Just the very existence of the agreement, which I obtained, indicates just how soft Crist's AG's office was on Steinger, who had racked up hundreds of complaints from his often poor and elderly victims from whom he'd sometimes swindled life savings. Thankfully, the feds came in and took over the investigation and ultimately indicted Steinger on fraud counts.

Did Mendelsohn influence Crist to go soft on Steinger? That's a big question. But there's no doubt that during those years, Mendelsohn and Crist became very close politically at the same time Steinger and Mendelsohn were cooking up schemes.

When Crist was elected governor in 2006, he named Mendelsohn head of health care policy for his transition team. Then the governor really stuck his neck out for Mendelsohn in 2007 -- and one university official paid for it with his job.

This one involved Mendelsohn's younger son, Benjamin, who wanted to get into a special University of Florida Junior Honors Medical Program, which combines undergraduate study with a medical degree over seven years. The problem: Benjamin Mendelsohn didn't get the backing of the medical selection committee that makes the recommendations for the program. He lacked the basic qualifications to get into the program, including a failure to take the Medical College Admissions Test and missing deadlines in the application process.

Not to worry. Crist wrote a letter on the young Mendelsohn's behalf, urging the dean of UF's College of Medicine, Bruce Kone, to accept him into the program. "I have known Benjamin and his family for several years and know that Benjamin's affiliation with the University of Florida will enhance the reputation of both Benjamin and the Medical Program," Crist wrote.

Crist's ill-advised favor to Mendelsohn created a UF scandal and ultimately cost Kone his job as dean.

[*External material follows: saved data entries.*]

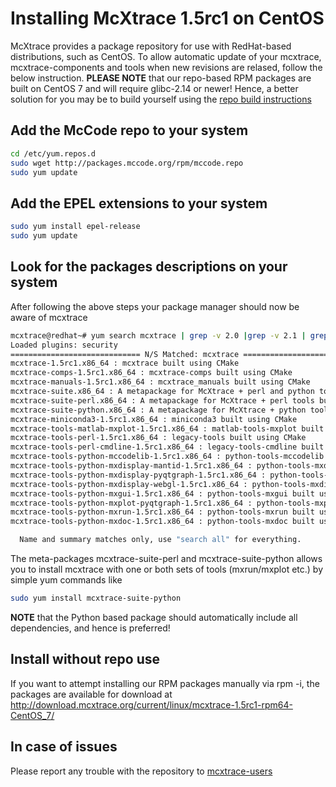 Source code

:# Installing McXtrace 1.5rc1 on CentOS 

McXtrace provides a package repository for use with RedHat-based distributions, such as CentOS. To allow automatic update of your mcxtrace, mcxtrace-components and tools when new revisions are relased, follow the below instruction. **PLEASE NOTE** that our repo-based RPM packages are built on CentOS 7 and will require glibc-2.14 or newer! Hence, a better solution for you may be to build yourself using the [repo build instructions](https://github.com/McXtraceMcXtrace/McCode/wiki/Building-McStas-McXtrace)


## Add the McCode repo to your system
```bash
cd /etc/yum.repos.d
sudo wget http://packages.mccode.org/rpm/mccode.repo
sudo yum update
```


## Add the EPEL extensions to your system
```bash
sudo yum install epel-release
sudo yum update
```

## Look for the packages descriptions on your system
After following the above steps your package manager should now be aware of mcxtrace

```bash
mcxtrace@redhat~# yum search mcxtrace | grep -v 2.0 |grep -v 2.1 | grep -v 2.2 | grep -v 2.3 | grep -v 2.4
Loaded plugins: security
============================= N/S Matched: mcxtrace ==============================
mcxtrace-1.5rc1.x86_64 : mcxtrace built using CMake
mcxtrace-comps-1.5rc1.x86_64 : mcxtrace-comps built using CMake
mcxtrace-manuals-1.5rc1.x86_64 : mcxtrace_manuals built using CMake
mcxtrace-suite.x86_64 : A metapackage for McXtrace + perl and python tools built using CMake
mcxtrace-suite-perl.x86_64 : A metapackage for McXtrace + perl tools built using CMake
mcxtrace-suite-python.x86_64 : A metapackage for McXtrace + python tools built using CMake
mcxtrace-miniconda3-1.5rc1.x86_64 : miniconda3 built using CMake
mcxtrace-tools-matlab-mxplot-1.5rc1.x86_64 : matlab-tools-mxplot built using CMake
mcxtrace-tools-perl-1.5rc1.x86_64 : legacy-tools built using CMake
mcxtrace-tools-perl-cmdline-1.5rc1.x86_64 : legacy-tools-cmdline built using CMake
mcxtrace-tools-python-mccodelib-1.5rc1.x86_64 : python-tools-mccodelib built using CMake
mcxtrace-tools-python-mxdisplay-mantid-1.5rc1.x86_64 : python-tools-mxdisplay-mantid built using CMake
mcxtrace-tools-python-mxdisplay-pyqtgraph-1.5rc1.x86_64 : python-tools-mxdisplay-pyqtgraph built using CMake
mcxtrace-tools-python-mxdisplay-webgl-1.5rc1.x86_64 : python-tools-mxdisplay-webgl
mcxtrace-tools-python-mxgui-1.5rc1.x86_64 : python-tools-mxgui built using CMake
mcxtrace-tools-python-mxplot-pyqtgraph-1.5rc1.x86_64 : python-tools-mxplot-pyqtgraph built using CMake
mcxtrace-tools-python-mxrun-1.5rc1.x86_64 : python-tools-mxrun built using CMake
mcxtrace-tools-python-mxdoc-1.5rc1.x86_64 : python-tools-mxdoc built using CMake

  Name and summary matches only, use "search all" for everything.
```
The meta-packages mcxtrace-suite-perl and mcxtrace-suite-python allows you to install mcxtrace with one or both sets of tools (mxrun/mxplot etc.) by simple yum commands like

```bash
sudo yum install mcxtrace-suite-python
```

**NOTE** that the Python based package should automatically include
all dependencies, and hence is preferred!

## Install without repo use
If you want to attempt installing our RPM packages manually via rpm -i, the packages are available for download at http://download.mcxtrace.org/current/linux/mcxtrace-1.5rc1-rpm64-CentOS_7/

## In case of issues
Please report any trouble with the repository to [mcxtrace-users](mailto:mcstas-users@mcxtrace.org)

Why was Crist doing Mendelsohn this favor? Obviously the entire relationship was built on money. In addition to any largesse coming from Steinger, Mendelsohn was a dogged, some say even obnoxious, fundraiser who could easily pull $50,000 for a candidate during a weekend fundraiser at his Hollywood home. The Florida Medical Political Action Committee announced in 2005 that Mendelsohn held a fundraiser during which 150 physicians raised more than $100,000 for Crist. Was Steinger involved in that fundraiser? We don't know.

The same year as Crist wrote that letter for Mendelsohn, 2007, the eye doctor was wearing a wire for the feds trying to implicate LeMieux, according to Weaver. LeMieux allegedly got suspicous, called Huck, and the FBI was called.

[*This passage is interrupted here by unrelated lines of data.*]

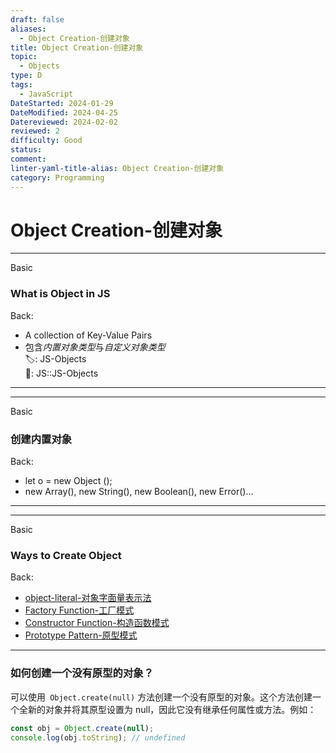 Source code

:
 ```yaml
---
draft: false
aliases:
  - Object Creation-创建对象
title: Object Creation-创建对象
topic:
  - Objects
type: D
tags:
  - JavaScript
DateStarted: 2024-01-29
DateModified: 2024-04-25
Datereviewed: 2024-02-02
reviewed: 2
difficulty: Good
status: 
comment: 
linter-yaml-title-alias: Object Creation-创建对象
category: Programming
---
```


# Object Creation-创建对象

---

Basic

### What is Object in JS

Back:

- A collection of Key-Value Pairs
- 包含*内置对象类型*与*自定义对象类型*  
🏷️: JS-Objects  
📌: JS::JS-Objects
<!--ID: 1706843480961-->

---

---

Basic

### 创建内置对象

Back:

- let o = new Object ();
- new Array(), new String(), new Boolean(), new Error()...
<!--ID: 1706843480973-->

---

---

Basic

### Ways to Create Object

Back:

- [object-literal-对象字面量表示法](object-literal-对象字面量表示法)
- [Factory Function-工厂模式](factory-function-工厂函数模式)
- [Constructor Function-构造函数模式](constructor-function-构造函数模式)
- [Prototype Pattern-原型模式](prototype-pattern-原型模式)
<!--ID: 1706843480979-->

---

### 如何创建一个没有原型的对象？

可以使用` Object.create(null)` 方法创建一个没有原型的对象。这个方法创建一个全新的对象并将其原型设置为 null，因此它没有继承任何属性或方法。例如：

```js
const obj = Object.create(null);
console.log(obj.toString); // undefined
```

That may have occurred, but things have changed radically since then, according to sources. Mendelsohn has lawyered up and refused to play ball with the investigation, which is continuing full-throttle. And it was Steinger himself who got the ball rolling.

When Steinger was hit by the feds, he turned federal informant on the public corruption side of things. He apparently saw bagging some big politicos as his get-out-of-prison card. Steinger, in fact, wore a wire to implicate Mendelsohn.

Confused yet? You have a con man making claims about corrupting public officials. You have a political bag man, Mendelsohn, who has stopped playing ball and may be ready to fall on his own scalpel. And on the other side you have big politicos who may or may not have crossed a line. In the middle you have leaks going to the press with their own version of "move on, nothing to see here."  

I think the feds are still trying to unravel this mess and I don't think anyone can be properly cleared, though it's certainly possible that Crist broke no laws with Mendelsohn in regards to Steinger (I never felt that LeMieux was all that tied up in it; though Roger Stone apparently didn't agree). Right now, though, it's all about following the money. And hopefully at some point we'll all know where it led.